Little is known about the level of alcohol consumption at which physicians think that they should advise their patients to reduce drinking. This is especially true concerning the amounts consumed per one drinking occasion. The aim of the present study was to examine these issues and also characteristics of physicians possibly associated with their different opinions.
Cross-sectional self-administered questionnaire survey to all 3193 primary health care physicians in Finland. Response rate was 61.0%.
The physicians reported that on average 14.8 drinks (one drink=12 g of absolute alcohol)/week for males and 10.6 drinks/week for females to be the threshold that would cause them to advise their patients. Corresponding figures for one drinking occasion were 6.6 and 4.9 drinks/week. In linear regression analyses physicians' AUDIT scores, use of brief intervention, experience as a physician and age explained the variance of all or some reported thresholds, but all the variables explained only about 10% of the phenomena.
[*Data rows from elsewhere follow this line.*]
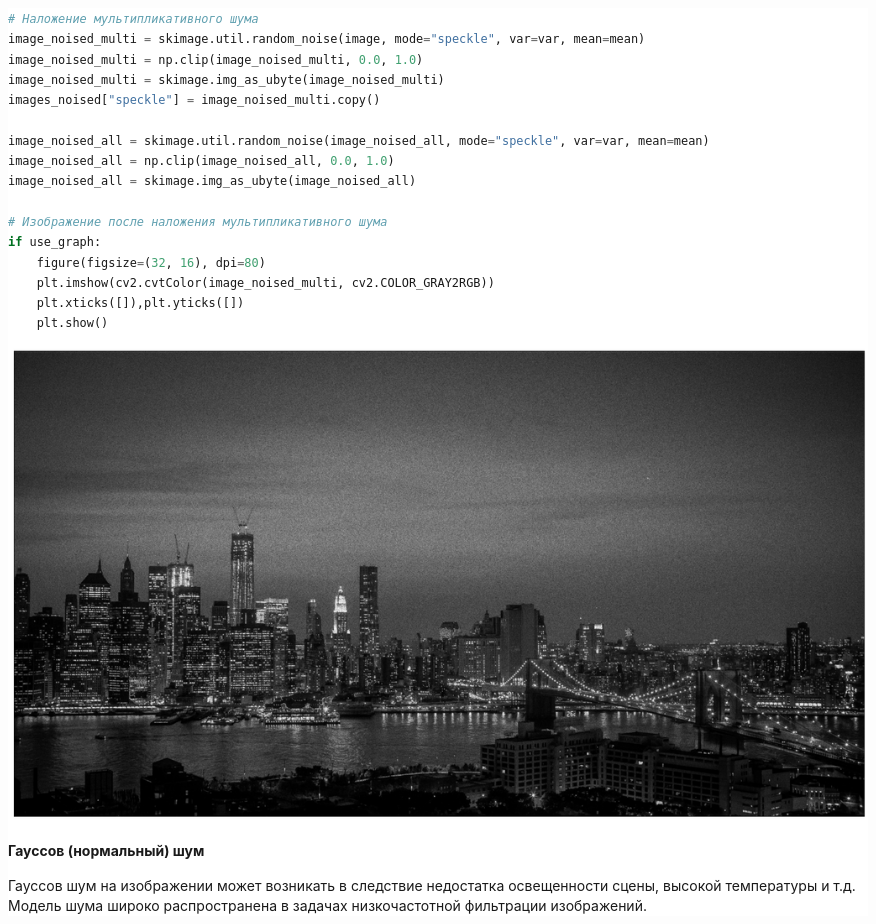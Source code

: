 
```python
# Наложение мультипликативного шума
image_noised_multi = skimage.util.random_noise(image, mode="speckle", var=var, mean=mean)
image_noised_multi = np.clip(image_noised_multi, 0.0, 1.0)
image_noised_multi = skimage.img_as_ubyte(image_noised_multi)
images_noised["speckle"] = image_noised_multi.copy()

image_noised_all = skimage.util.random_noise(image_noised_all, mode="speckle", var=var, mean=mean)
image_noised_all = np.clip(image_noised_all, 0.0, 1.0)
image_noised_all = skimage.img_as_ubyte(image_noised_all)

# Изображение после наложения мультипликативного шума
if use_graph:
    figure(figsize=(32, 16), dpi=80)
    plt.imshow(cv2.cvtColor(image_noised_multi, cv2.COLOR_GRAY2RGB))
    plt.xticks([]),plt.yticks([])
    plt.show()
```


    
![png](output_8_0.png)
    


**Гауссов (нормальный) шум**

Гауссов шум на изображении может возникать в следствие недостатка освещенности сцены, высокой температуры и т.д. 
Модель шума широко распространена в задачах низкочастотной фильтрации изображений.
Compared to the official Finnish recommendations regarding the definition of heavy drinking, the physicians reported similar levels of drinking per occasion for deciding to advise their patients, but rather low levels concerning weekly drinking. This may lead to extra workload for physicians and thus hamper implementation of brief intervention. Physicians' characteristics seem to be a decidedly minor issue in implementing drinking limits in health care.